(Information supplied)
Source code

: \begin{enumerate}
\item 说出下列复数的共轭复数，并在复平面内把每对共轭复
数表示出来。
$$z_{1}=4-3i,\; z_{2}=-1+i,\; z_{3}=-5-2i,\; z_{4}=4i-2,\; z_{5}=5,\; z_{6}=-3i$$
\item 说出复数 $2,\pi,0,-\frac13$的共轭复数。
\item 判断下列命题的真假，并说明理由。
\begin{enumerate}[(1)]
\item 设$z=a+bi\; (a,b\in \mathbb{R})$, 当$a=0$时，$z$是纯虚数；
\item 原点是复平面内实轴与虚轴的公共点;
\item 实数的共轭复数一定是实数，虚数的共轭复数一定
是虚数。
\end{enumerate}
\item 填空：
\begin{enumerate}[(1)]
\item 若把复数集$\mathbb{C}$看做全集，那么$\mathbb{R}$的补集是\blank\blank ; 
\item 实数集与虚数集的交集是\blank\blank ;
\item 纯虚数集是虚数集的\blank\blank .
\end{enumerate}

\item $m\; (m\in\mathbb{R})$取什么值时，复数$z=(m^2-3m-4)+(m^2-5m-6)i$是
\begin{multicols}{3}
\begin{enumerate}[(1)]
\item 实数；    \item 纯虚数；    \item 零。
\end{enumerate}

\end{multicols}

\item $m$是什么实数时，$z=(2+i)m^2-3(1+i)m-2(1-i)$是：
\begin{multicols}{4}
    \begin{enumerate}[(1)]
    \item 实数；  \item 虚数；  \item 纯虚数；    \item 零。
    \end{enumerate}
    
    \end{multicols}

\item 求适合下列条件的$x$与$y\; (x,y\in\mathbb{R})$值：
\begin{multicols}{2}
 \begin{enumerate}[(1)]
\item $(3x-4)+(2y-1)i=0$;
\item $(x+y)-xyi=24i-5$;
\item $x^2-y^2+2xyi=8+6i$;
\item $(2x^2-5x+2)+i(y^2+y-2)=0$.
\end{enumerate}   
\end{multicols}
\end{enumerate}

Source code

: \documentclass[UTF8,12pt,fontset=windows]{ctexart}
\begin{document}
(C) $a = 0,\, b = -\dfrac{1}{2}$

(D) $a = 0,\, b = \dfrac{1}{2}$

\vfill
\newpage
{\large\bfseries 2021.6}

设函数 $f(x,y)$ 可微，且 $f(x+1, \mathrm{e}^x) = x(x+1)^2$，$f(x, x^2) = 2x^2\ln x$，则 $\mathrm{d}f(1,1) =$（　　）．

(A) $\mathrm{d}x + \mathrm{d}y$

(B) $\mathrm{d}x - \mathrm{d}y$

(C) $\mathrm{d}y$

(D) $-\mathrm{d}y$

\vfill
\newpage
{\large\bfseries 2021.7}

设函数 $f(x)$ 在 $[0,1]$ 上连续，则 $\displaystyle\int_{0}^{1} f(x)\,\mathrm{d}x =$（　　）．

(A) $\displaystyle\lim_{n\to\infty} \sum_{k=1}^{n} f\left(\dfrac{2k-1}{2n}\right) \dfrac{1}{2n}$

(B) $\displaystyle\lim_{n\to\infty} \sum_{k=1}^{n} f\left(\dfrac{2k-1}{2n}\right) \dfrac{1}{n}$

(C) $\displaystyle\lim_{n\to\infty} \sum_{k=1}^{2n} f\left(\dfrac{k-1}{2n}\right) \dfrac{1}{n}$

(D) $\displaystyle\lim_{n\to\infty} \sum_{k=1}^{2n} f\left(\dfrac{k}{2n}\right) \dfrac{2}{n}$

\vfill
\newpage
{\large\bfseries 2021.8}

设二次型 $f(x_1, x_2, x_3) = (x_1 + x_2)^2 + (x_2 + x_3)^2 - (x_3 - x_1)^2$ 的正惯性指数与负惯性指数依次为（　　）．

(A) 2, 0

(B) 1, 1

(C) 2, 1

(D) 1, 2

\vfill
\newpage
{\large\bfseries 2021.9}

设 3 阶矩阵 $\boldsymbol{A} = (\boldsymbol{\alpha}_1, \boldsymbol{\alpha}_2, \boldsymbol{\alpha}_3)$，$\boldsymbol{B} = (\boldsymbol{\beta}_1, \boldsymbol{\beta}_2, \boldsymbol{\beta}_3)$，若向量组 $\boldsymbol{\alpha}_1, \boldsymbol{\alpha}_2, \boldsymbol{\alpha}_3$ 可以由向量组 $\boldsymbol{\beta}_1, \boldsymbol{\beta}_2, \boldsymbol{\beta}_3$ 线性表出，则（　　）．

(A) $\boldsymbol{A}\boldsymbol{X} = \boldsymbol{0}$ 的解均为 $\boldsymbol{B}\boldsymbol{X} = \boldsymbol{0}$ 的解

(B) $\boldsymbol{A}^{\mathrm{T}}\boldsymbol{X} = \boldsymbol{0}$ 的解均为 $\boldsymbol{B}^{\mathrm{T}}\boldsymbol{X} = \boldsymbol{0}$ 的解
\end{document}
(End Information supplied)
**What to produce**
Transcribe the full listing above without leaving anything out.

**Answer section**
Source code

: \begin{enumerate}
\item 说出下列复数的共轭复数，并在复平面内把每对共轭复
数表示出来。
$$z_{1}=4-3i,\; z_{2}=-1+i,\; z_{3}=-5-2i,\; z_{4}=4i-2,\; z_{5}=5,\; z_{6}=-3i$$
\item 说出复数 $2,\pi,0,-\frac13$的共轭复数。
\item 判断下列命题的真假，并说明理由。
\begin{enumerate}[(1)]
\item 设$z=a+bi\; (a,b\in \mathbb{R})$, 当$a=0$时，$z$是纯虚数；
\item 原点是复平面内实轴与虚轴的公共点;
\item 实数的共轭复数一定是实数，虚数的共轭复数一定
是虚数。
\end{enumerate}
\item 填空：
\begin{enumerate}[(1)]
\item 若把复数集$\mathbb{C}$看做全集，那么$\mathbb{R}$的补集是\blank\blank ; 
\item 实数集与虚数集的交集是\blank\blank ;
\item 纯虚数集是虚数集的\blank\blank .
\end{enumerate}

\item $m\; (m\in\mathbb{R})$取什么值时，复数$z=(m^2-3m-4)+(m^2-5m-6)i$是
\begin{multicols}{3}
\begin{enumerate}[(1)]
\item 实数；    \item 纯虚数；    \item 零。
\end{enumerate}

\end{multicols}

\item $m$是什么实数时，$z=(2+i)m^2-3(1+i)m-2(1-i)$是：
\begin{multicols}{4}
    \begin{enumerate}[(1)]
    \item 实数；  \item 虚数；  \item 纯虚数；    \item 零。
    \end{enumerate}
    
    \end{multicols}

\item 求适合下列条件的$x$与$y\; (x,y\in\mathbb{R})$值：
\begin{multicols}{2}
 \begin{enumerate}[(1)]
\item $(3x-4)+(2y-1)i=0$;
\item $(x+y)-xyi=24i-5$;
\item $x^2-y^2+2xyi=8+6i$;
\item $(2x^2-5x+2)+i(y^2+y-2)=0$.
\end{enumerate}   
\end{multicols}
\end{enumerate}

Source code

: \documentclass[UTF8,12pt,fontset=windows]{ctexart}
\begin{document}
(C) $a = 0,\, b = -\dfrac{1}{2}$

(D) $a = 0,\, b = \dfrac{1}{2}$

\vfill
\newpage
{\large\bfseries 2021.6}

设函数 $f(x,y)$ 可微，且 $f(x+1, \mathrm{e}^x) = x(x+1)^2$，$f(x, x^2) = 2x^2\ln x$，则 $\mathrm{d}f(1,1) =$（　　）．

(A) $\mathrm{d}x + \mathrm{d}y$

(B) $\mathrm{d}x - \mathrm{d}y$

(C) $\mathrm{d}y$

(D) $-\mathrm{d}y$

\vfill
\newpage
{\large\bfseries 2021.7}

设函数 $f(x)$ 在 $[0,1]$ 上连续，则 $\displaystyle\int_{0}^{1} f(x)\,\mathrm{d}x =$（　　）．

(A) $\displaystyle\lim_{n\to\infty} \sum_{k=1}^{n} f\left(\dfrac{2k-1}{2n}\right) \dfrac{1}{2n}$

(B) $\displaystyle\lim_{n\to\infty} \sum_{k=1}^{n} f\left(\dfrac{2k-1}{2n}\right) \dfrac{1}{n}$

(C) $\displaystyle\lim_{n\to\infty} \sum_{k=1}^{2n} f\left(\dfrac{k-1}{2n}\right) \dfrac{1}{n}$

(D) $\displaystyle\lim_{n\to\infty} \sum_{k=1}^{2n} f\left(\dfrac{k}{2n}\right) \dfrac{2}{n}$

\vfill
\newpage
{\large\bfseries 2021.8}

设二次型 $f(x_1, x_2, x_3) = (x_1 + x_2)^2 + (x_2 + x_3)^2 - (x_3 - x_1)^2$ 的正惯性指数与负惯性指数依次为（　　）．

(A) 2, 0

(B) 1, 1

(C) 2, 1

(D) 1, 2

\vfill
\newpage
{\large\bfseries 2021.9}

设 3 阶矩阵 $\boldsymbol{A} = (\boldsymbol{\alpha}_1, \boldsymbol{\alpha}_2, \boldsymbol{\alpha}_3)$，$\boldsymbol{B} = (\boldsymbol{\beta}_1, \boldsymbol{\beta}_2, \boldsymbol{\beta}_3)$，若向量组 $\boldsymbol{\alpha}_1, \boldsymbol{\alpha}_2, \boldsymbol{\alpha}_3$ 可以由向量组 $\boldsymbol{\beta}_1, \boldsymbol{\beta}_2, \boldsymbol{\beta}_3$ 线性表出，则（　　）．

(A) $\boldsymbol{A}\boldsymbol{X} = \boldsymbol{0}$ 的解均为 $\boldsymbol{B}\boldsymbol{X} = \boldsymbol{0}$ 的解

(B) $\boldsymbol{A}^{\mathrm{T}}\boldsymbol{X} = \boldsymbol{0}$ 的解均为 $\boldsymbol{B}^{\mathrm{T}}\boldsymbol{X} = \boldsymbol{0}$ 的解
\end{document}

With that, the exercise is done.